**INFORMATION PROVIDED**.
**********
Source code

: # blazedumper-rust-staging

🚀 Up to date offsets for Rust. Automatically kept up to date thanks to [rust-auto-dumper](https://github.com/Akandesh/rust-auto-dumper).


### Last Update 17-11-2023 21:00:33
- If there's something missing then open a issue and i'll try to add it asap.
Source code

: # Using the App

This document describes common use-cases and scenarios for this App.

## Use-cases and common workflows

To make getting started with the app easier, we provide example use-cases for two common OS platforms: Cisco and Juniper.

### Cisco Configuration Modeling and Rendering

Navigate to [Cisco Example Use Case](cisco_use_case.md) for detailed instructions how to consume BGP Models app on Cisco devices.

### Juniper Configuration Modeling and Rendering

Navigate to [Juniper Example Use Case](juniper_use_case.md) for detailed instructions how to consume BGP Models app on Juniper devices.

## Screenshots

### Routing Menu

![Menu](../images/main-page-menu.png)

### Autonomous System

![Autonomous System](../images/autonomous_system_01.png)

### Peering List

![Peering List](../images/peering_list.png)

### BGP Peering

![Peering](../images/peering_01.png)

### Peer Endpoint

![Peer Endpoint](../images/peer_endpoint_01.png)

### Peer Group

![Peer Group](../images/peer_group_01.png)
**********
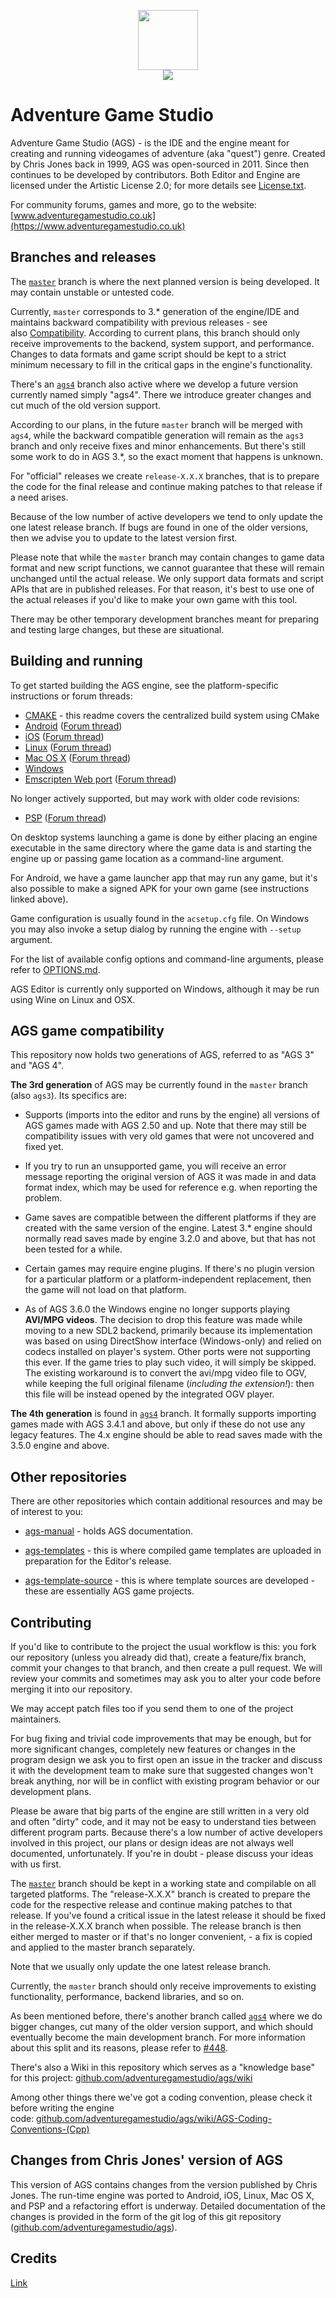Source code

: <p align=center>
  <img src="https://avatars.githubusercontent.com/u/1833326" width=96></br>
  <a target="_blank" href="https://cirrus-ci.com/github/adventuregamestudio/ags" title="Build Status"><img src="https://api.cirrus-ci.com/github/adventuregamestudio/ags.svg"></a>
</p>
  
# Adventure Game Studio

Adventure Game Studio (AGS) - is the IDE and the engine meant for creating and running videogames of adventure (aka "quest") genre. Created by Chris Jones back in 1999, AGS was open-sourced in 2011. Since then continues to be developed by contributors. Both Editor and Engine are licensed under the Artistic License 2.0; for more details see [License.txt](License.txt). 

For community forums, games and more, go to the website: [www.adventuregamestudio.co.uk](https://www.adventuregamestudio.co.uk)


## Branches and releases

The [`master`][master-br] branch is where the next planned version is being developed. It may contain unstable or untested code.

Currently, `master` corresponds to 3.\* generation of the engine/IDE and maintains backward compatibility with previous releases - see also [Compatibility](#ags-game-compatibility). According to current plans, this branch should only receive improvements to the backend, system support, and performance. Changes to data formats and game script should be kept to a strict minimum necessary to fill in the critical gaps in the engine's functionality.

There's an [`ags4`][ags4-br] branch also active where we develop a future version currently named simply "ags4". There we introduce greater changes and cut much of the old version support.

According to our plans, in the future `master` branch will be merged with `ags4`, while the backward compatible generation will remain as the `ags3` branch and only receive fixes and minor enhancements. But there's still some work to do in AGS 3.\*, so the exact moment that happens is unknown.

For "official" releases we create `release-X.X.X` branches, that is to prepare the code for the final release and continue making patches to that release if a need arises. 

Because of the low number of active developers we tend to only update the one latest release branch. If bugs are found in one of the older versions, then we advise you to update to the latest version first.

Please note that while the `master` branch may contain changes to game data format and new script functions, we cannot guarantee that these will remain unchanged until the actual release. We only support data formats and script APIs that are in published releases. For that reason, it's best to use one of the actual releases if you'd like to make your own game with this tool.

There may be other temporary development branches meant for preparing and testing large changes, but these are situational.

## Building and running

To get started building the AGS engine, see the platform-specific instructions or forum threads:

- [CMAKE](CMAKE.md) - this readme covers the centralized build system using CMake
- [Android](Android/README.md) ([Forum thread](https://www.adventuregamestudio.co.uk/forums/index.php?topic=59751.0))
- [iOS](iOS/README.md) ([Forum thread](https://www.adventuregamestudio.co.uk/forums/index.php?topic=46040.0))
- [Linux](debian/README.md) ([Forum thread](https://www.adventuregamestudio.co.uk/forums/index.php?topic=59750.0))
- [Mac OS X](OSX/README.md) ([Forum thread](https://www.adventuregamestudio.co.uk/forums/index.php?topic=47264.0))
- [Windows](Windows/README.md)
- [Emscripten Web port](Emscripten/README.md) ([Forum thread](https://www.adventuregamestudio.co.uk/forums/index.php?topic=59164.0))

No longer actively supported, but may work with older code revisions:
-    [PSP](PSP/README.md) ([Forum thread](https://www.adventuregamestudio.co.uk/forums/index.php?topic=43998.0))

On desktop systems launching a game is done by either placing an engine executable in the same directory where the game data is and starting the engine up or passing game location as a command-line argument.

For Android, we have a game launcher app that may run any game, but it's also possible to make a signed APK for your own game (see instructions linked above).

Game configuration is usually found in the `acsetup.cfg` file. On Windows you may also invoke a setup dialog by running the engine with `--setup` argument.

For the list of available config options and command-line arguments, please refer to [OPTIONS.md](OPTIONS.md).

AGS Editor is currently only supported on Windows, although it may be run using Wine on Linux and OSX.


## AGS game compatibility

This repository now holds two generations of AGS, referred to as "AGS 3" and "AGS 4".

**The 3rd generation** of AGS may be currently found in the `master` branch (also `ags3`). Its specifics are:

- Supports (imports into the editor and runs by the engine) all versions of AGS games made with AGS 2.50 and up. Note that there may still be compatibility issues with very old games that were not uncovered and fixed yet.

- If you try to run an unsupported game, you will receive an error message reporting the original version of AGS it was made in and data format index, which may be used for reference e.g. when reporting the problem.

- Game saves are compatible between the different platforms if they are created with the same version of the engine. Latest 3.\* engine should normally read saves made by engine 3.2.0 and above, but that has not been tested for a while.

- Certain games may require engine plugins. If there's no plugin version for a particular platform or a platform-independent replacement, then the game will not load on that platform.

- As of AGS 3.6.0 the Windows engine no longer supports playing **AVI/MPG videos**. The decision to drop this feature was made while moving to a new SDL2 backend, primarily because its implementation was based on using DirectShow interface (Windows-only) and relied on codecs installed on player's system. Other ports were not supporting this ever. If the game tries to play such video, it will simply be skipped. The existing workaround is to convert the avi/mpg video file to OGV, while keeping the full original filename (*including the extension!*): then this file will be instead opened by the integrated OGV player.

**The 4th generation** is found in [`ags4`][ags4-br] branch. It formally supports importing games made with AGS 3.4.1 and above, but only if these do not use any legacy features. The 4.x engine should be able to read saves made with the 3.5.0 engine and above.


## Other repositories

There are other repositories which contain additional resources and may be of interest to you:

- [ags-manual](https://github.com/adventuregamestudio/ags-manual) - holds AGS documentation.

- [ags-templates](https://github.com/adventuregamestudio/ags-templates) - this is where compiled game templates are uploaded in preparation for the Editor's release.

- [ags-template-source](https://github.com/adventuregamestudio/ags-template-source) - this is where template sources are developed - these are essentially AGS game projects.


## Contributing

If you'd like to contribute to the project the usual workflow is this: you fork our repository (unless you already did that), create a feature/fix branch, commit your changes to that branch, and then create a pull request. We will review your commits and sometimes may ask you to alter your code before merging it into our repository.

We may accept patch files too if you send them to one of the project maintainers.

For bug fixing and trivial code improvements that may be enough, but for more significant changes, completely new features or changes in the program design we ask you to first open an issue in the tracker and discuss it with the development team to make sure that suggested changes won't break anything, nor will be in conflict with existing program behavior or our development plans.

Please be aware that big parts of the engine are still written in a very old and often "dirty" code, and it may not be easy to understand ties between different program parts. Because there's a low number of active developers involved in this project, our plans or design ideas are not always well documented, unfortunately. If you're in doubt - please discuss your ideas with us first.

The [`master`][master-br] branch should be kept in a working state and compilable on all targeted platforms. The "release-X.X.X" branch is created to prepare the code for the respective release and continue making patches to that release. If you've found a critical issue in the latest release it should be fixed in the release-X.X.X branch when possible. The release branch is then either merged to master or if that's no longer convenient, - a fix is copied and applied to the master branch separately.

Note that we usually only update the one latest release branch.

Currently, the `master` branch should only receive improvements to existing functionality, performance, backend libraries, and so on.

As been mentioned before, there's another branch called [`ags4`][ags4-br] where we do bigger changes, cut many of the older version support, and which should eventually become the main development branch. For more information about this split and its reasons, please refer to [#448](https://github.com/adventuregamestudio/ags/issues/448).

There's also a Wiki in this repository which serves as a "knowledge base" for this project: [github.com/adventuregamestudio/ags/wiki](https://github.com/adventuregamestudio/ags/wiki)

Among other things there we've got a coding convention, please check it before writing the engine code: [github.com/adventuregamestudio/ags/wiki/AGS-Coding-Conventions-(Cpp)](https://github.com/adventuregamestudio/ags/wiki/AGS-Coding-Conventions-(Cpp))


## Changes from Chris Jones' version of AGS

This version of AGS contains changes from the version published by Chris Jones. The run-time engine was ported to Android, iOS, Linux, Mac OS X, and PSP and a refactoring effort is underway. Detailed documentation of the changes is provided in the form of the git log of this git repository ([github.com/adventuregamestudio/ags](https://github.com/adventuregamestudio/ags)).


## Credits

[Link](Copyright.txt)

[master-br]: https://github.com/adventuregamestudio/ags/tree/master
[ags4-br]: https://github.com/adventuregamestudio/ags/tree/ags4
**********
**REQUIRED ACTION**. Return, with no change at all, every line in the entries above from the line containing "- [CMAKE](CMAKE.md) - this" through the line containing "- [Linux](debian/README.md) ([Forum".

**EXPECTED ANSWER**.
- [CMAKE](CMAKE.md) - this readme covers the centralized build system using CMake
- [Android](Android/README.md) ([Forum thread](https://www.adventuregamestudio.co.uk/forums/index.php?topic=59751.0))
- [iOS](iOS/README.md) ([Forum thread](https://www.adventuregamestudio.co.uk/forums/index.php?topic=46040.0))
- [Linux](debian/README.md) ([Forum thread](https://www.adventuregamestudio.co.uk/forums/index.php?topic=59750.0))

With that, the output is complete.